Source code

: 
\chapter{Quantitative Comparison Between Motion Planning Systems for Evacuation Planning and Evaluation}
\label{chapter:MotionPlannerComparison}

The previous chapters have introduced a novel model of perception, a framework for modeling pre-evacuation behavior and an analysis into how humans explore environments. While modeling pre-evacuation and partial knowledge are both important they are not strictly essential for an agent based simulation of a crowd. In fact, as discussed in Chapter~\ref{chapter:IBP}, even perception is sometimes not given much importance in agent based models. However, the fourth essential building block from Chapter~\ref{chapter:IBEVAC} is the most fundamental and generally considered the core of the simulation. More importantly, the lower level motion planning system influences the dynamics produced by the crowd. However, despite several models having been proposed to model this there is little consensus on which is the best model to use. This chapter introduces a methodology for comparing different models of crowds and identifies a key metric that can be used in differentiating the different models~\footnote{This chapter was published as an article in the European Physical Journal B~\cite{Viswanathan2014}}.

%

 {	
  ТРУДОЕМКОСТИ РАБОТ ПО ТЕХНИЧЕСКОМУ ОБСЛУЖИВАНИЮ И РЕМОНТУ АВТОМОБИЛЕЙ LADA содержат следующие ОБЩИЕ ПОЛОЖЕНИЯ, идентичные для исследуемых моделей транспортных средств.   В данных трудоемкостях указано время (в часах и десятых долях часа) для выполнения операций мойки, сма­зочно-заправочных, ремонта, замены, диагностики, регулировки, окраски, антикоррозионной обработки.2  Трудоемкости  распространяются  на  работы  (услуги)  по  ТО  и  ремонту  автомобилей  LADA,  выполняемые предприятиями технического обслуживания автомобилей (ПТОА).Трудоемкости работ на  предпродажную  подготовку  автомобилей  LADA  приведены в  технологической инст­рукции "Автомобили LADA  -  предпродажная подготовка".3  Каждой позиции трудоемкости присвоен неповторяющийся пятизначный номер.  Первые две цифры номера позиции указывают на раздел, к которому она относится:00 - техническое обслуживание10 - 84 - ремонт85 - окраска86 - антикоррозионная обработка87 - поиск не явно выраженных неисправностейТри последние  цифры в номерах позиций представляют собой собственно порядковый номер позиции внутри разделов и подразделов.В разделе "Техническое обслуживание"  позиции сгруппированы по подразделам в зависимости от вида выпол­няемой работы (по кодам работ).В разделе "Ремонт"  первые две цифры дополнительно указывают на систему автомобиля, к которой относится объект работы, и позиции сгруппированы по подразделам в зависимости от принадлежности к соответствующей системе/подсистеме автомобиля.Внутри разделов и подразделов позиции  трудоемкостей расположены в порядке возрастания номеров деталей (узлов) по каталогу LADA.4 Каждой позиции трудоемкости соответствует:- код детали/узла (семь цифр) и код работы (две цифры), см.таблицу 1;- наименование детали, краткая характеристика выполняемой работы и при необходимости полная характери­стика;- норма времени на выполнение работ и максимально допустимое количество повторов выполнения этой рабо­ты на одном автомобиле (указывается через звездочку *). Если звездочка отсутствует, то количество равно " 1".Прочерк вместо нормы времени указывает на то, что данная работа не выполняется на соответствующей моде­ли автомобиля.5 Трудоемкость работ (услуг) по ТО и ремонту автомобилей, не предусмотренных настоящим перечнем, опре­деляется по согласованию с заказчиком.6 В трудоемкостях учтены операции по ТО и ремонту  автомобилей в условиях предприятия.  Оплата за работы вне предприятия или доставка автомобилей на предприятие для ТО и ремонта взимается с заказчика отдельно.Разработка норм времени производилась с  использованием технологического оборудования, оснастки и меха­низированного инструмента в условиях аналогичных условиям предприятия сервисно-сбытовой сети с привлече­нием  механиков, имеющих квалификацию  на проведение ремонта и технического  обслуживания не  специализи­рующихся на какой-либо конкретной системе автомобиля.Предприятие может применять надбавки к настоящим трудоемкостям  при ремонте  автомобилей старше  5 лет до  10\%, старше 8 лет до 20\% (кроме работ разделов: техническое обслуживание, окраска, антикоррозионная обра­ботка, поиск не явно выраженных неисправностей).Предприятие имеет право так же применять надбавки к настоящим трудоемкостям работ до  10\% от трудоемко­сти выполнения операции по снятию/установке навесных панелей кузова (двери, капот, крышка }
----------------------------------------
▸ **Exercise directions**: Every record in the listing above should be reproduced exactly.

▸ **Result of the task**:
Source code

: 
\chapter{Quantitative Comparison Between Motion Planning Systems for Evacuation Planning and Evaluation}
\label{chapter:MotionPlannerComparison}

The previous chapters have introduced a novel model of perception, a framework for modeling pre-evacuation behavior and an analysis into how humans explore environments. While modeling pre-evacuation and partial knowledge are both important they are not strictly essential for an agent based simulation of a crowd. In fact, as discussed in Chapter~\ref{chapter:IBP}, even perception is sometimes not given much importance in agent based models. However, the fourth essential building block from Chapter~\ref{chapter:IBEVAC} is the most fundamental and generally considered the core of the simulation. More importantly, the lower level motion planning system influences the dynamics produced by the crowd. However, despite several models having been proposed to model this there is little consensus on which is the best model to use. This chapter introduces a methodology for comparing different models of crowds and identifies a key metric that can be used in differentiating the different models~\footnote{This chapter was published as an article in the European Physical Journal B~\cite{Viswanathan2014}}.

%

 {	
  ТРУДОЕМКОСТИ РАБОТ ПО ТЕХНИЧЕСКОМУ ОБСЛУЖИВАНИЮ И РЕМОНТУ АВТОМОБИЛЕЙ LADA содержат следующие ОБЩИЕ ПОЛОЖЕНИЯ, идентичные для исследуемых моделей транспортных средств.   В данных трудоемкостях указано время (в часах и десятых долях часа) для выполнения операций мойки, сма­зочно-заправочных, ремонта, замены, диагностики, регулировки, окраски, антикоррозионной обработки.2  Трудоемкости  распространяются  на  работы  (услуги)  по  ТО  и  ремонту  автомобилей  LADA,  выполняемые предприятиями технического обслуживания автомобилей (ПТОА).Трудоемкости работ на  предпродажную  подготовку  автомобилей  LADA  приведены в  технологической инст­рукции "Автомобили LADA  -  предпродажная подготовка".3  Каждой позиции трудоемкости присвоен неповторяющийся пятизначный номер.  Первые две цифры номера позиции указывают на раздел, к которому она относится:00 - техническое обслуживание10 - 84 - ремонт85 - окраска86 - антикоррозионная обработка87 - поиск не явно выраженных неисправностейТри последние  цифры в номерах позиций представляют собой собственно порядковый номер позиции внутри разделов и подразделов.В разделе "Техническое обслуживание"  позиции сгруппированы по подразделам в зависимости от вида выпол­няемой работы (по кодам работ).В разделе "Ремонт"  первые две цифры дополнительно указывают на систему автомобиля, к которой относится объект работы, и позиции сгруппированы по подразделам в зависимости от принадлежности к соответствующей системе/подсистеме автомобиля.Внутри разделов и подразделов позиции  трудоемкостей расположены в порядке возрастания номеров деталей (узлов) по каталогу LADA.4 Каждой позиции трудоемкости соответствует:- код детали/узла (семь цифр) и код работы (две цифры), см.таблицу 1;- наименование детали, краткая характеристика выполняемой работы и при необходимости полная характери­стика;- норма времени на выполнение работ и максимально допустимое количество повторов выполнения этой рабо­ты на одном автомобиле (указывается через звездочку *). Если звездочка отсутствует, то количество равно " 1".Прочерк вместо нормы времени указывает на то, что данная работа не выполняется на соответствующей моде­ли автомобиля.5 Трудоемкость работ (услуг) по ТО и ремонту автомобилей, не предусмотренных настоящим перечнем, опре­деляется по согласованию с заказчиком.6 В трудоемкостях учтены операции по ТО и ремонту  автомобилей в условиях предприятия.  Оплата за работы вне предприятия или доставка автомобилей на предприятие для ТО и ремонта взимается с заказчика отдельно.Разработка норм времени производилась с  использованием технологического оборудования, оснастки и меха­низированного инструмента в условиях аналогичных условиям предприятия сервисно-сбытовой сети с привлече­нием  механиков, имеющих квалификацию  на проведение ремонта и технического  обслуживания не  специализи­рующихся на какой-либо конкретной системе автомобиля.Предприятие может применять надбавки к настоящим трудоемкостям  при ремонте  автомобилей старше  5 лет до  10\%, старше 8 лет до 20\% (кроме работ разделов: техническое обслуживание, окраска, антикоррозионная обра­ботка, поиск не явно выраженных неисправностей).Предприятие имеет право так же применять надбавки к настоящим трудоемкостям работ до  10\% от трудоемко­сти выполнения операции по снятию/установке навесных панелей кузова (двери, капот, крышка }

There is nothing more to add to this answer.